Невзирая на Пруткова и Бенедиктова, полвека спустя Брюсов обращается к той же протеической тропике, формально обогащая ее деепричастными конструкциями, а тематически – мотивами модернистской рефлексии (смерть; сон бытия; сознавать) и ее ницшеанско-нарциссического преодоления.
Я желал бы рекой извиваться По широким и сочным лугам, В камышах незаметно теряться , Улыбаться небесным огням <…> Раскатиться дорогой веселой К молодой суете городов <…> Я хочу и по смерти и в море Сознавать свое вольное я! («К самому себе»; 1900; № 135).
Метаморфозы в духе Хомякова (превращение в реку и дорогу) сопровождаются соответствующей гиперболической экспансией в плане смежности (извиваться по; теряться в; улыбаться… огням).

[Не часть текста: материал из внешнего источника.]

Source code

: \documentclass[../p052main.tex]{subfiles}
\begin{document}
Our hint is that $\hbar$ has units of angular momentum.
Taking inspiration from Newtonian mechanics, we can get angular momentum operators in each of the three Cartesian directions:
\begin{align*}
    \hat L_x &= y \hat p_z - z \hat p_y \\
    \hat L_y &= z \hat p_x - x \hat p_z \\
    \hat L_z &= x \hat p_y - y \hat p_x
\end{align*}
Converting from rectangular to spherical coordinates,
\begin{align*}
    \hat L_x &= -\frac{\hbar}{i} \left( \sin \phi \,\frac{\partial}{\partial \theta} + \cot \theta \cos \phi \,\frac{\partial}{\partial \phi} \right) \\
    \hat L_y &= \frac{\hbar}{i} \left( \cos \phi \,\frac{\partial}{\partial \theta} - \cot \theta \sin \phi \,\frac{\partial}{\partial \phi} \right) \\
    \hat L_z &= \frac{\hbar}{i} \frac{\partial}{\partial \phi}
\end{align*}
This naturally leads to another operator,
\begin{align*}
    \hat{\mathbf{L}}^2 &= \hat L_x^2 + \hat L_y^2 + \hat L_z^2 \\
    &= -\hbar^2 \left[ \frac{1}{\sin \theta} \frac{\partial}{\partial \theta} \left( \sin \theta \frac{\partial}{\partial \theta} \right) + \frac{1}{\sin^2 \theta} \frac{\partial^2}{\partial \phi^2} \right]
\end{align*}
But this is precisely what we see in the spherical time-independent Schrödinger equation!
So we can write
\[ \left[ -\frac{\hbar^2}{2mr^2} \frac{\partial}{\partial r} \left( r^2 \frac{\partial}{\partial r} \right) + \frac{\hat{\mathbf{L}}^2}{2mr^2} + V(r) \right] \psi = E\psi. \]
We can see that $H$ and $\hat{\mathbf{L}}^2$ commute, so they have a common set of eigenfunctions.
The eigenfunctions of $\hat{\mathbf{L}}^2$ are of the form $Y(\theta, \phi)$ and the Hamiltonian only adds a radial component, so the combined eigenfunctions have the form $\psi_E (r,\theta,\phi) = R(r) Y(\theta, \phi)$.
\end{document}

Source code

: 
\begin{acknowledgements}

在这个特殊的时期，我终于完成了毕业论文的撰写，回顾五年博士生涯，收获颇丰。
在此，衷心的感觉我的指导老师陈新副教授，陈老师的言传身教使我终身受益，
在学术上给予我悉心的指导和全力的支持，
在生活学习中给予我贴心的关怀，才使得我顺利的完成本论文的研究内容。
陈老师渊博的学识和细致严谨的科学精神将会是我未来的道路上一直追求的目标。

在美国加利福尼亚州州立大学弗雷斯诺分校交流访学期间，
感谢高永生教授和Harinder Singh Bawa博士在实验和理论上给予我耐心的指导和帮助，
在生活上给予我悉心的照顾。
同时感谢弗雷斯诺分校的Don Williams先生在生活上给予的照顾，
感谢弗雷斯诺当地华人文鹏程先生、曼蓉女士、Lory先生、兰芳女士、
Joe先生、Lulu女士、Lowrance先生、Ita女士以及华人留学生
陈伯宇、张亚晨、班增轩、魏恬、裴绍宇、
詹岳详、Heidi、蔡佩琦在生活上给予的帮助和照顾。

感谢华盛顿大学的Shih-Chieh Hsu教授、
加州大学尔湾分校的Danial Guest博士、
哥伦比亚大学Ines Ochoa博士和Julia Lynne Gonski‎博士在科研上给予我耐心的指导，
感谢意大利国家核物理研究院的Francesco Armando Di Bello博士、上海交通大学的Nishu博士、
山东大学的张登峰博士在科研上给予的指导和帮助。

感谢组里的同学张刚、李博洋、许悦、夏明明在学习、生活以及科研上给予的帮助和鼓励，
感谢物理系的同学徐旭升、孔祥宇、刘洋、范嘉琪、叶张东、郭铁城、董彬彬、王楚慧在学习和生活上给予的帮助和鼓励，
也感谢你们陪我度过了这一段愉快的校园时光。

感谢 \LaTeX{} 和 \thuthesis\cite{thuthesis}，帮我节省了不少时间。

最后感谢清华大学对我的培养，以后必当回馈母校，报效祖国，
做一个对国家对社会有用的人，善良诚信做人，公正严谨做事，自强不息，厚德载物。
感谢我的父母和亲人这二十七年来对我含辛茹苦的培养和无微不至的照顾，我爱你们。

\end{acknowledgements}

Финал же совмещает экспансию с минималистским возвратом назад: бросок в чужой внешний мир диалектически совмещается с регрессивным уходом в свое «я».

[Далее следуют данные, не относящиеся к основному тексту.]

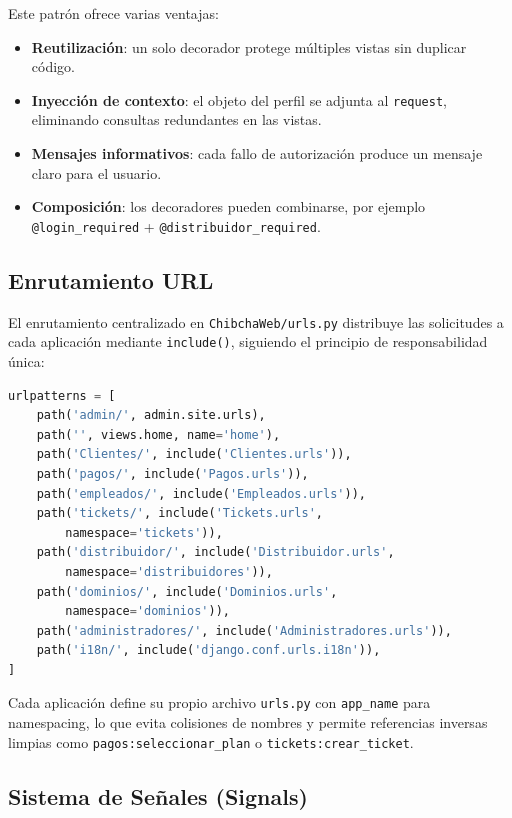 \documentclass[12pt, a4paper]{article}
\begin{document}
Este patrón ofrece varias ventajas:
\begin{itemize}
    \item \textbf{Reutilización}: un solo decorador protege múltiples vistas sin duplicar código.
    \item \textbf{Inyección de contexto}: el objeto del perfil se adjunta al \texttt{request}, eliminando consultas redundantes en las vistas.
    \item \textbf{Mensajes informativos}: cada fallo de autorización produce un mensaje claro para el usuario.
    \item \textbf{Composición}: los decoradores pueden combinarse, por ejemplo \texttt{@login\_required} + \texttt{@distribuidor\_required}.
\end{itemize}

\subsection{Enrutamiento URL}
\label{subsec:urls}

El enrutamiento centralizado en \texttt{ChibchaWeb/urls.py} distribuye las solicitudes a cada aplicación mediante \texttt{include()}, siguiendo el principio de responsabilidad única:

\begin{lstlisting}[language=Python, caption={Enrutamiento principal (ChibchaWeb/urls.py)}]
urlpatterns = [
    path('admin/', admin.site.urls),
    path('', views.home, name='home'),
    path('Clientes/', include('Clientes.urls')),
    path('pagos/', include('Pagos.urls')),
    path('empleados/', include('Empleados.urls')),
    path('tickets/', include('Tickets.urls',
        namespace='tickets')),
    path('distribuidor/', include('Distribuidor.urls',
        namespace='distribuidores')),
    path('dominios/', include('Dominios.urls',
        namespace='dominios')),
    path('administradores/', include('Administradores.urls')),
    path('i18n/', include('django.conf.urls.i18n')),
]
\end{lstlisting}

Cada aplicación define su propio archivo \texttt{urls.py} con \texttt{app\_name} para namespacing, lo que evita colisiones de nombres y permite referencias inversas limpias como \texttt{pagos:seleccionar\_plan} o \texttt{tickets:crear\_ticket}.

\subsection{Sistema de Señales (Signals)}
\label{subsec:signals}
\end{document}
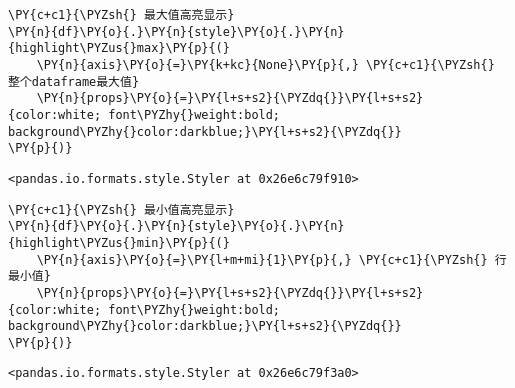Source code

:     \begin{tcolorbox}[breakable, size=fbox, boxrule=1pt, pad at break*=1mm,colback=cellbackground, colframe=cellborder]
\begin{Verbatim}[commandchars=\\\{\}]
\PY{c+c1}{\PYZsh{} 最大值高亮显示}
\PY{n}{df}\PY{o}{.}\PY{n}{style}\PY{o}{.}\PY{n}{highlight\PYZus{}max}\PY{p}{(}
    \PY{n}{axis}\PY{o}{=}\PY{k+kc}{None}\PY{p}{,} \PY{c+c1}{\PYZsh{} 整个dataframe最大值}
    \PY{n}{props}\PY{o}{=}\PY{l+s+s2}{\PYZdq{}}\PY{l+s+s2}{color:white; font\PYZhy{}weight:bold; background\PYZhy{}color:darkblue;}\PY{l+s+s2}{\PYZdq{}}
\PY{p}{)}
\end{Verbatim}
\end{tcolorbox}

            \begin{tcolorbox}[breakable, size=fbox, boxrule=.5pt, pad at break*=1mm, opacityfill=0]
\begin{Verbatim}[commandchars=\\\{\}]
<pandas.io.formats.style.Styler at 0x26e6c79f910>
\end{Verbatim}
\end{tcolorbox}
        
    \begin{tcolorbox}[breakable, size=fbox, boxrule=1pt, pad at break*=1mm,colback=cellbackground, colframe=cellborder]
\begin{Verbatim}[commandchars=\\\{\}]
\PY{c+c1}{\PYZsh{} 最小值高亮显示}
\PY{n}{df}\PY{o}{.}\PY{n}{style}\PY{o}{.}\PY{n}{highlight\PYZus{}min}\PY{p}{(}
    \PY{n}{axis}\PY{o}{=}\PY{l+m+mi}{1}\PY{p}{,} \PY{c+c1}{\PYZsh{} 行最小值}
    \PY{n}{props}\PY{o}{=}\PY{l+s+s2}{\PYZdq{}}\PY{l+s+s2}{color:white; font\PYZhy{}weight:bold; background\PYZhy{}color:darkblue;}\PY{l+s+s2}{\PYZdq{}}
\PY{p}{)}
\end{Verbatim}
\end{tcolorbox}

            \begin{tcolorbox}[breakable, size=fbox, boxrule=.5pt, pad at break*=1mm, opacityfill=0]
\begin{Verbatim}[commandchars=\\\{\}]
<pandas.io.formats.style.Styler at 0x26e6c79f3a0>
\end{Verbatim}
\end{tcolorbox}
        
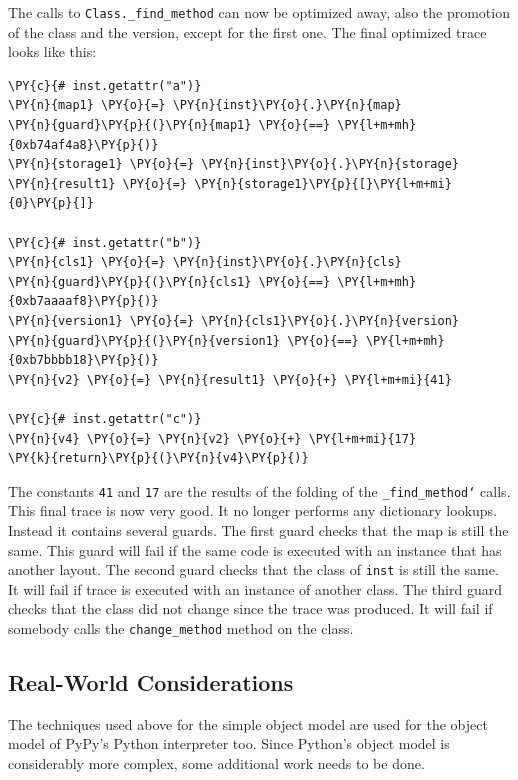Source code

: \documentclass{sig-alternate}
\begin{document}
The calls to \texttt{Class.\_find\_method} can now be optimized away, also the
promotion of the class and the version, except for the first one. The final
optimized trace looks like this:
\begin{Verbatim}[commandchars=\\\{\}]
\PY{c}{# inst.getattr("a")}
\PY{n}{map1} \PY{o}{=} \PY{n}{inst}\PY{o}{.}\PY{n}{map}
\PY{n}{guard}\PY{p}{(}\PY{n}{map1} \PY{o}{==} \PY{l+m+mh}{0xb74af4a8}\PY{p}{)}
\PY{n}{storage1} \PY{o}{=} \PY{n}{inst}\PY{o}{.}\PY{n}{storage}
\PY{n}{result1} \PY{o}{=} \PY{n}{storage1}\PY{p}{[}\PY{l+m+mi}{0}\PY{p}{]}

\PY{c}{# inst.getattr("b")}
\PY{n}{cls1} \PY{o}{=} \PY{n}{inst}\PY{o}{.}\PY{n}{cls}
\PY{n}{guard}\PY{p}{(}\PY{n}{cls1} \PY{o}{==} \PY{l+m+mh}{0xb7aaaaf8}\PY{p}{)}
\PY{n}{version1} \PY{o}{=} \PY{n}{cls1}\PY{o}{.}\PY{n}{version}
\PY{n}{guard}\PY{p}{(}\PY{n}{version1} \PY{o}{==} \PY{l+m+mh}{0xb7bbbb18}\PY{p}{)}
\PY{n}{v2} \PY{o}{=} \PY{n}{result1} \PY{o}{+} \PY{l+m+mi}{41}

\PY{c}{# inst.getattr("c")}
\PY{n}{v4} \PY{o}{=} \PY{n}{v2} \PY{o}{+} \PY{l+m+mi}{17}
\PY{k}{return}\PY{p}{(}\PY{n}{v4}\PY{p}{)}
\end{Verbatim}

The constants \texttt{41} and \texttt{17} are the results of the folding of the
\texttt{\_find\_method`} calls. This final trace is now very good. It no longer performs any
dictionary lookups. Instead it contains several guards. The first guard
checks that the map is still the same. This guard will fail if the same
code is executed with an instance that has another layout. The second guard
checks that the class of \texttt{inst} is still the same. It will fail if trace is
executed with an instance of another class. The third guard checks that the
class did not change since the trace was produced. It will fail if somebody
calls the \texttt{change\_method} method on the class.



\subsection{Real-World Considerations}

The techniques used above for the simple object model are used for the object
model of PyPy's Python interpreter too. Since Python's object model is
considerably more complex, some additional work needs to be done.
\end{document}
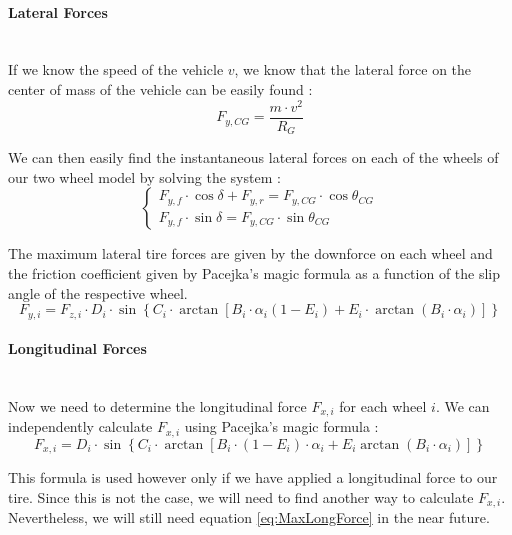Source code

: \documentclass[a4paper, 11pt]{article}
\begin{document}
\paragraph{Lateral Forces} ~\\
If we know the speed of the vehicle $v$, we know that the lateral force on the center of mass of the vehicle can be easily found :
\begin{equation}
	F_{y,CG} = \frac{m\cdot v^2}{R_G}
	\label{eq:LateralForceCG}
\end{equation}

We can then easily find the instantaneous lateral forces on each of the wheels of our two wheel model by solving the system :
\begin{equation}
	\left\{\begin{matrix}
		F_{y,f}\cdot\cos\delta + F_{y,r} = F_{y,CG}\cdot\cos\theta_{CG}\\
		F_{y,f}\cdot\sin\delta = F_{y,CG}\cdot\sin\theta_{CG}
	\end{matrix} \right.
	\label{eq:LateralForcesSystem}
\end{equation}

The maximum lateral tire forces are given by the downforce on each wheel and the friction coefficient given by Pacejka's magic formula as a function of the slip angle of the respective wheel.
\begin{equation}
	F_{y,i} = F_{z,i}\cdot D_i\cdot\sin\left\{C_i\cdot\arctan\left[B_i\cdot\alpha_i\left(1-E_i \right) + E_i\cdot\arctan\left(B_i\cdot\alpha_i \right) \right] \right\}
	\label{eq:MaxLateralForce}
\end{equation}

\paragraph{Longitudinal Forces} ~\\
Now we need to determine the longitudinal force $F_{x,i}$ for each wheel $i$. We can independently calculate $F_{x,i}$ using Pacejka's magic formula :
\begin{equation}
	F_{x,i} = D_i\cdot\sin\left\{C_i\cdot\arctan\left[B_i\cdot\left(1-E_i \right)\cdot\alpha_i + E_i\arctan\left(B_i\cdot\alpha_i \right) \right] \right\}
	\label{eq:MaxLongForce}
\end{equation}

This formula is used however only if we have applied a longitudinal force to our tire. Since this is not the case, we will need to find another way to calculate $F_{x,i}$. Nevertheless, we will still need equation \ref{eq:MaxLongForce} in the near future.\\
\end{document}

Замена/завершение протеической экспансии регрессией/смертью/воскресением – естественные экзистенциальные поправки к романтическому гипероптимизму типа хомяковского.
Пример последовательно регрессивного варианта ИП – клюевское стихотворение 1928 г.; процитирую два начальных четверостишия:
Вернуться с оленьего извоза, С бубенцами, с пургой в рукавицах, К печным солодовым грозам, К ржаным и щаным зарницам. К черемухе белой, – женке, К дитяти – свежей поляны.
Текст открывается программным абсолютным инфинитивом Вернуться, причем возвращение к предметам и существам своего, домашнего мира совершается из внешнего мира, но это мир природы, противопоставленный дому лишь пространственно и риторически: в ценностном отношении олений извоз, бубенцы, пурга и рукавицы дóроги русофильствующему субъекту ничуть не меньше. Богатую метафорику определяет вчитывание гроз, зарниц, черемухи и поляны в предметы быта (печку, хлеб, щи) и в фигуры членов семьи (женки, дитяти). В результате, несмотря на обращение траектории вовнутрь, интенсивные смежностные контакты отчасти как бы сохраняют внешнюю направленность (к… грозам, к… зарницам, к… черемухе, к… полян[е]).